═════ Material for the task ═════
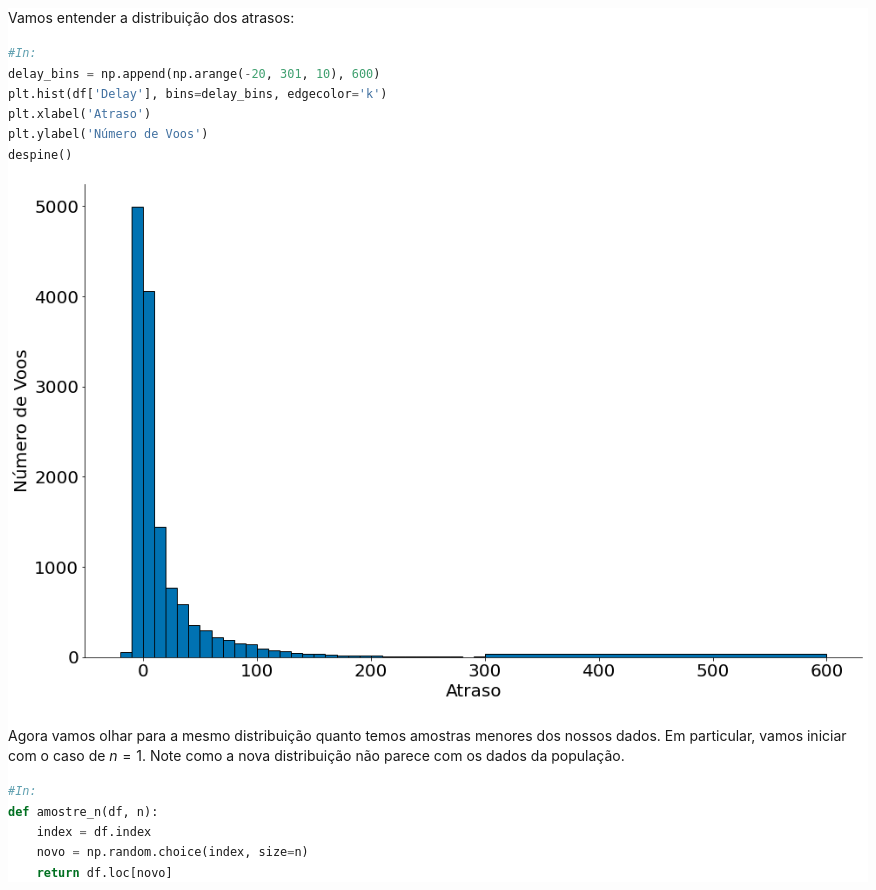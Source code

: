 Vamos entender a distribuição dos atrasos:


```python
#In: 
delay_bins = np.append(np.arange(-20, 301, 10), 600)
plt.hist(df['Delay'], bins=delay_bins, edgecolor='k')
plt.xlabel('Atraso')
plt.ylabel('Número de Voos')
despine()
```


    
![png](08-amostragem_files/08-amostragem_10_0.png)
    


Agora vamos olhar para a mesmo distribuição quanto temos amostras menores dos nossos dados. Em particular, vamos iniciar com o caso de $n=1$. Note como a nova distribuição não parece com os dados da população.


```python
#In: 
def amostre_n(df, n):
    index = df.index
    novo = np.random.choice(index, size=n)
    return df.loc[novo]
```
═════
» What to do
Exclude the pictures. Write out the remaining data exactly.

» Result
Source code

: Vamos entender a distribuição dos atrasos:


```python
#In: 
delay_bins = np.append(np.arange(-20, 301, 10), 600)
plt.hist(df['Delay'], bins=delay_bins, edgecolor='k')
plt.xlabel('Atraso')
plt.ylabel('Número de Voos')
despine()
```


    
![png](08-amostragem_files/08-amostragem_10_0.png)
    


Agora vamos olhar para a mesmo distribuição quanto temos amostras menores dos nossos dados. Em particular, vamos iniciar com o caso de $n=1$. Note como a nova distribuição não parece com os dados da população.


```python
#In: 
def amostre_n(df, n):
    index = df.index
    novo = np.random.choice(index, size=n)
    return df.loc[novo]
```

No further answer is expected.